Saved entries
======
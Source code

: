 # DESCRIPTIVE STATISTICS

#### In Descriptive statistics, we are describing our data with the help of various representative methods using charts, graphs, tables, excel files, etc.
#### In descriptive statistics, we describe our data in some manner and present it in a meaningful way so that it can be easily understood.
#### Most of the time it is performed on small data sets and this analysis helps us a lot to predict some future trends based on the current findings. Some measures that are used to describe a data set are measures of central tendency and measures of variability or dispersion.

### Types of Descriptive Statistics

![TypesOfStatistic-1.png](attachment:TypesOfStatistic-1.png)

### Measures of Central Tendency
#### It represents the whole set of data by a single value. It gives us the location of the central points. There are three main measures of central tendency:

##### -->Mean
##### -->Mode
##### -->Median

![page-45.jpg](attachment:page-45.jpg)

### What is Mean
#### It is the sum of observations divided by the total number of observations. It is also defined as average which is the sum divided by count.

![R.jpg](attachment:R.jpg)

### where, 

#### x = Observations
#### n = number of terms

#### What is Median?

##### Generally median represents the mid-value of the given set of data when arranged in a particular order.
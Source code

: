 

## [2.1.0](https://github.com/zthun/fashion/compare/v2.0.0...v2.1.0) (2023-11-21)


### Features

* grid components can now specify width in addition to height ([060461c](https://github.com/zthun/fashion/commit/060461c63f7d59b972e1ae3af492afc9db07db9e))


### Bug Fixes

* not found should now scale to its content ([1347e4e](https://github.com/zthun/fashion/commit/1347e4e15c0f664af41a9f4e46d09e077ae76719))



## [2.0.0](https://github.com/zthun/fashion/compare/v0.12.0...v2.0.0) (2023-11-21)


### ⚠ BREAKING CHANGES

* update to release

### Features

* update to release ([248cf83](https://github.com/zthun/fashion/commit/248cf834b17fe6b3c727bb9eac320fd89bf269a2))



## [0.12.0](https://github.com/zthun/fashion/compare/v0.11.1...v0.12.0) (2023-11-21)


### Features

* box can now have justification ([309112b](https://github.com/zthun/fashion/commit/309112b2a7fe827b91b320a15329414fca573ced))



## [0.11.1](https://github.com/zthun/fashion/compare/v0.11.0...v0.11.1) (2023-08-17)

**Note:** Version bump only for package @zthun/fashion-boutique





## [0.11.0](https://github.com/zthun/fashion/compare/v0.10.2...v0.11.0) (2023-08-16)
======
## What to work on
Go through the records and print each one exactly.

## Answer to this exercise
Source code

: # DESCRIPTIVE STATISTICS

#### In Descriptive statistics, we are describing our data with the help of various representative methods using charts, graphs, tables, excel files, etc.
#### In descriptive statistics, we describe our data in some manner and present it in a meaningful way so that it can be easily understood.
#### Most of the time it is performed on small data sets and this analysis helps us a lot to predict some future trends based on the current findings. Some measures that are used to describe a data set are measures of central tendency and measures of variability or dispersion.

### Types of Descriptive Statistics

![TypesOfStatistic-1.png](attachment:TypesOfStatistic-1.png)

### Measures of Central Tendency
#### It represents the whole set of data by a single value. It gives us the location of the central points. There are three main measures of central tendency:

##### -->Mean
##### -->Mode
##### -->Median

![page-45.jpg](attachment:page-45.jpg)

### What is Mean
#### It is the sum of observations divided by the total number of observations. It is also defined as average which is the sum divided by count.

![R.jpg](attachment:R.jpg)

### where, 

#### x = Observations
#### n = number of terms

#### What is Median?

##### Generally median represents the mid-value of the given set of data when arranged in a particular order.
Source code

: 

## [2.1.0](https://github.com/zthun/fashion/compare/v2.0.0...v2.1.0) (2023-11-21)


### Features

* grid components can now specify width in addition to height ([060461c](https://github.com/zthun/fashion/commit/060461c63f7d59b972e1ae3af492afc9db07db9e))


### Bug Fixes

* not found should now scale to its content ([1347e4e](https://github.com/zthun/fashion/commit/1347e4e15c0f664af41a9f4e46d09e077ae76719))



## [2.0.0](https://github.com/zthun/fashion/compare/v0.12.0...v2.0.0) (2023-11-21)


### ⚠ BREAKING CHANGES

* update to release

### Features

* update to release ([248cf83](https://github.com/zthun/fashion/commit/248cf834b17fe6b3c727bb9eac320fd89bf269a2))



## [0.12.0](https://github.com/zthun/fashion/compare/v0.11.1...v0.12.0) (2023-11-21)


### Features

* box can now have justification ([309112b](https://github.com/zthun/fashion/commit/309112b2a7fe827b91b320a15329414fca573ced))



## [0.11.1](https://github.com/zthun/fashion/compare/v0.11.0...v0.11.1) (2023-08-17)

**Note:** Version bump only for package @zthun/fashion-boutique





## [0.11.0](https://github.com/zthun/fashion/compare/v0.10.2...v0.11.0) (2023-08-16)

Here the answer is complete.